Top of RECORDS FOR PROCESSING

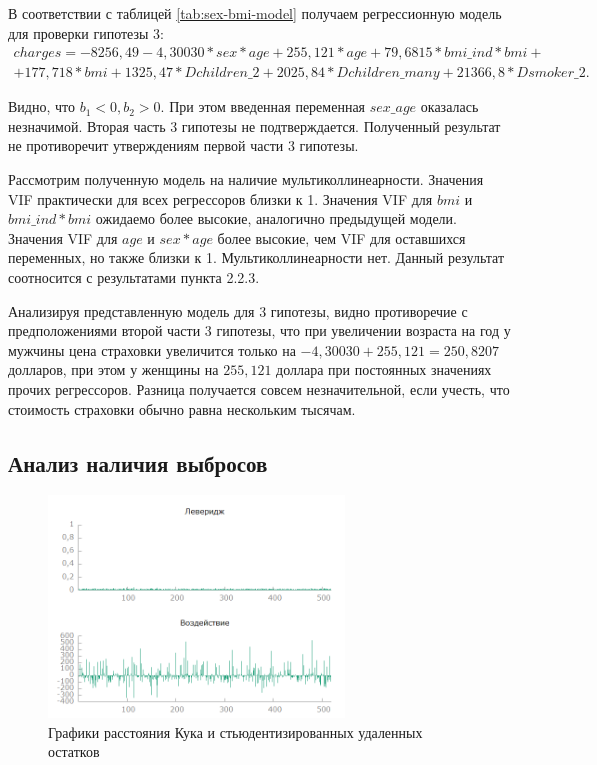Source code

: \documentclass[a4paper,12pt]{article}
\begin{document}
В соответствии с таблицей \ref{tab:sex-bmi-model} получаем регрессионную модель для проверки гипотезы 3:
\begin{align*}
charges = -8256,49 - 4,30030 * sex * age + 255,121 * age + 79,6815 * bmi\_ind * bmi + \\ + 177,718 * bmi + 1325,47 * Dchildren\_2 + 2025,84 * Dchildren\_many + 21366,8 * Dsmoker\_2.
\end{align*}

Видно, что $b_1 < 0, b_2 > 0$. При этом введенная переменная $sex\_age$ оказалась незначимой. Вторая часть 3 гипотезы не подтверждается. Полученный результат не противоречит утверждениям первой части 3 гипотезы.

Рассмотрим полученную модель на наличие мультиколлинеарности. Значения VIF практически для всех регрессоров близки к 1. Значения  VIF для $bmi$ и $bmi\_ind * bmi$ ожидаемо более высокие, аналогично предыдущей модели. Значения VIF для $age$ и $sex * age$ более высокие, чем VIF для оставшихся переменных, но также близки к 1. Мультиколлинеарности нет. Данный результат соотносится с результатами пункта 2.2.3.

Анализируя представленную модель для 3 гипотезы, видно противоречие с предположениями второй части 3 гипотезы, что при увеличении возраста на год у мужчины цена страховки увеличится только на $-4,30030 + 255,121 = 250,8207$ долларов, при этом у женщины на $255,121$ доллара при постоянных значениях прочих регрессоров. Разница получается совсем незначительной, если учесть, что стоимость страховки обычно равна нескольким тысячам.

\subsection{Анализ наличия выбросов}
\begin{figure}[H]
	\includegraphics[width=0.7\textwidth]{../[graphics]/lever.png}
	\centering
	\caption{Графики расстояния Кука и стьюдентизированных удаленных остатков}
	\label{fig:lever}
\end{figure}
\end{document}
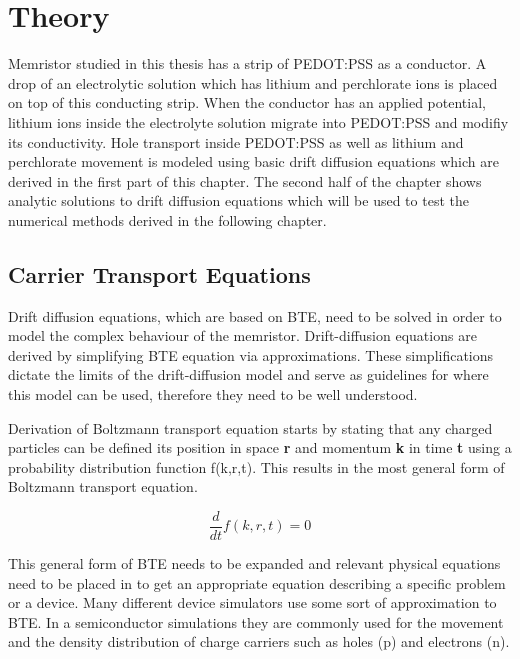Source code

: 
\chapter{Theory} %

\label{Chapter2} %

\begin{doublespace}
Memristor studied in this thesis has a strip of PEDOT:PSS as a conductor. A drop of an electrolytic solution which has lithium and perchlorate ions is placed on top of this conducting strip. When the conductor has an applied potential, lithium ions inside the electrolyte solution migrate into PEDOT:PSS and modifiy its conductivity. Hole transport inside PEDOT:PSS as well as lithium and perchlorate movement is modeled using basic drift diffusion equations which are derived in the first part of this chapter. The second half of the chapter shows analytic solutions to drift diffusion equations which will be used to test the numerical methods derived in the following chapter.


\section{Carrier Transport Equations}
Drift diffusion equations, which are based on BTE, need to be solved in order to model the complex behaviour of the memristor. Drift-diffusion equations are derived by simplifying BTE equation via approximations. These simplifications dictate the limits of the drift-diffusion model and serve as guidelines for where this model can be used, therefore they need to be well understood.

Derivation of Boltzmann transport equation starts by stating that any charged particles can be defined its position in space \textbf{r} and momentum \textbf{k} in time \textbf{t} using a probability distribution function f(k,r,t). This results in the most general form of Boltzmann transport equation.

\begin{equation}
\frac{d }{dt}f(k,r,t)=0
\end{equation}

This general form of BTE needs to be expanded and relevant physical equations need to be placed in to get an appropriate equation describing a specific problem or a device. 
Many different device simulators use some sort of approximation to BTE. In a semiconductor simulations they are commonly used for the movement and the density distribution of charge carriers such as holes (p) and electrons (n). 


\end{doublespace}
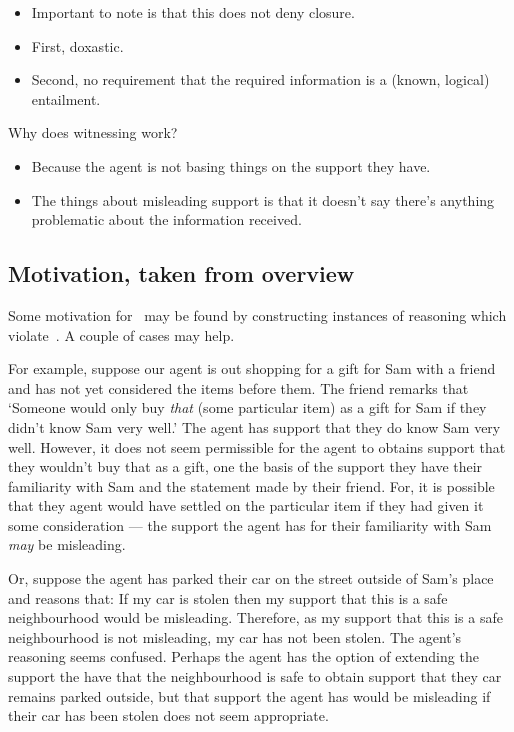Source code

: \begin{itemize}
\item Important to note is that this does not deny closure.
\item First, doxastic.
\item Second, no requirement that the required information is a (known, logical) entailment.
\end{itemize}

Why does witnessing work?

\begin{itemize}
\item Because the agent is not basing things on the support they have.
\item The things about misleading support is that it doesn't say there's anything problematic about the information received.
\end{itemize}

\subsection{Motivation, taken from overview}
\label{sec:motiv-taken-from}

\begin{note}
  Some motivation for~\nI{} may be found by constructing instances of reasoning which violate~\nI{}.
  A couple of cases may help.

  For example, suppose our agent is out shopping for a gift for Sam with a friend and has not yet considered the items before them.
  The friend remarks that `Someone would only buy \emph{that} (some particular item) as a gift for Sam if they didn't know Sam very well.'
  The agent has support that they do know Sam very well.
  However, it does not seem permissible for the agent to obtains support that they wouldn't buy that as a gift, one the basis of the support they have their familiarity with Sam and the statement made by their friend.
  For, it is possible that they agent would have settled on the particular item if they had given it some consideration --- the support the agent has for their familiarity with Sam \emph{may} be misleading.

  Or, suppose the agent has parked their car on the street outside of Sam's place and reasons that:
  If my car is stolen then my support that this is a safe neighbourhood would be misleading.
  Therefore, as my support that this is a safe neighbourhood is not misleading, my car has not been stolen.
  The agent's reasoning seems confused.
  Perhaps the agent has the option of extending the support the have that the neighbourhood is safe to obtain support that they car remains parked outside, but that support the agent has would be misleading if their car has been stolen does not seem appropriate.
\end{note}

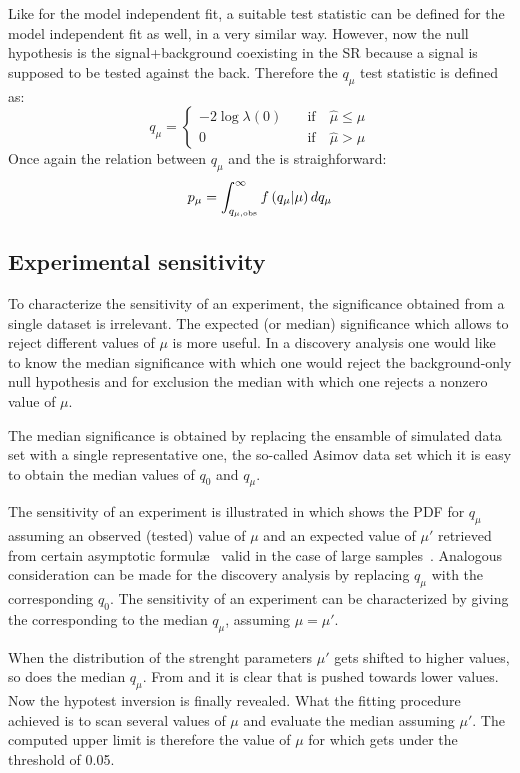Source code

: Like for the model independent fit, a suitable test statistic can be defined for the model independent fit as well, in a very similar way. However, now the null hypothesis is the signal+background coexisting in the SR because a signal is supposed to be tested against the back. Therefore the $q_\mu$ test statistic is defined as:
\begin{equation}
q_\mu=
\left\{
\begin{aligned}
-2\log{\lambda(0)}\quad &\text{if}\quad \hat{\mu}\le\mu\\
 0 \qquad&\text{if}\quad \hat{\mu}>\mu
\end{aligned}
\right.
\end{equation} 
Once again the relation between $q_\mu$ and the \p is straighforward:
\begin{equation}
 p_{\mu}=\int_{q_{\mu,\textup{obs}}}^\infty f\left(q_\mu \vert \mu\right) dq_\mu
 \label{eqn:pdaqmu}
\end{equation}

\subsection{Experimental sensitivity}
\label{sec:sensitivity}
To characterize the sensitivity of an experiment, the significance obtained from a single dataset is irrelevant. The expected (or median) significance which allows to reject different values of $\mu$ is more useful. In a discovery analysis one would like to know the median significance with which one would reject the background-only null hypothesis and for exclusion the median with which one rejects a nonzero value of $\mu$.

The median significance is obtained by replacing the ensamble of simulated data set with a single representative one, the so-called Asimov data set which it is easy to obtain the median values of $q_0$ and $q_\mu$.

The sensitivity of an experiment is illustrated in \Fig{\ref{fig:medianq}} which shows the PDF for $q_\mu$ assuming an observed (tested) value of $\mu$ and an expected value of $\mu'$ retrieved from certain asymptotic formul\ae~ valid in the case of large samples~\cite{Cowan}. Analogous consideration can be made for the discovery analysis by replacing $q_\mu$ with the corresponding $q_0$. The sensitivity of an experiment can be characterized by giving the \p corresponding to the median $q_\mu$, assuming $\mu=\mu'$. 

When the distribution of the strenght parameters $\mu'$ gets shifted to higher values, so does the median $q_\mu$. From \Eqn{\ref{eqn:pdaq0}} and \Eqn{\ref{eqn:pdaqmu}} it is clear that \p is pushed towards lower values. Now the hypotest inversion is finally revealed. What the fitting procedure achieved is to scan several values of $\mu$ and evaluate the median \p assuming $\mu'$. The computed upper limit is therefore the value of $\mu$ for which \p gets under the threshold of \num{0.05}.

Bottom of RECORDS FOR PROCESSING

Go through the data above and copy each line that holds the word "parked".

> OUTPUT FOR THIS EXERCISE
  Or, suppose the agent has parked their car on the street outside of Sam's place and reasons that:
  Perhaps the agent has the option of extending the support the have that the neighbourhood is safe to obtain support that they car remains parked outside, but that support the agent has would be misleading if their car has been stolen does not seem appropriate.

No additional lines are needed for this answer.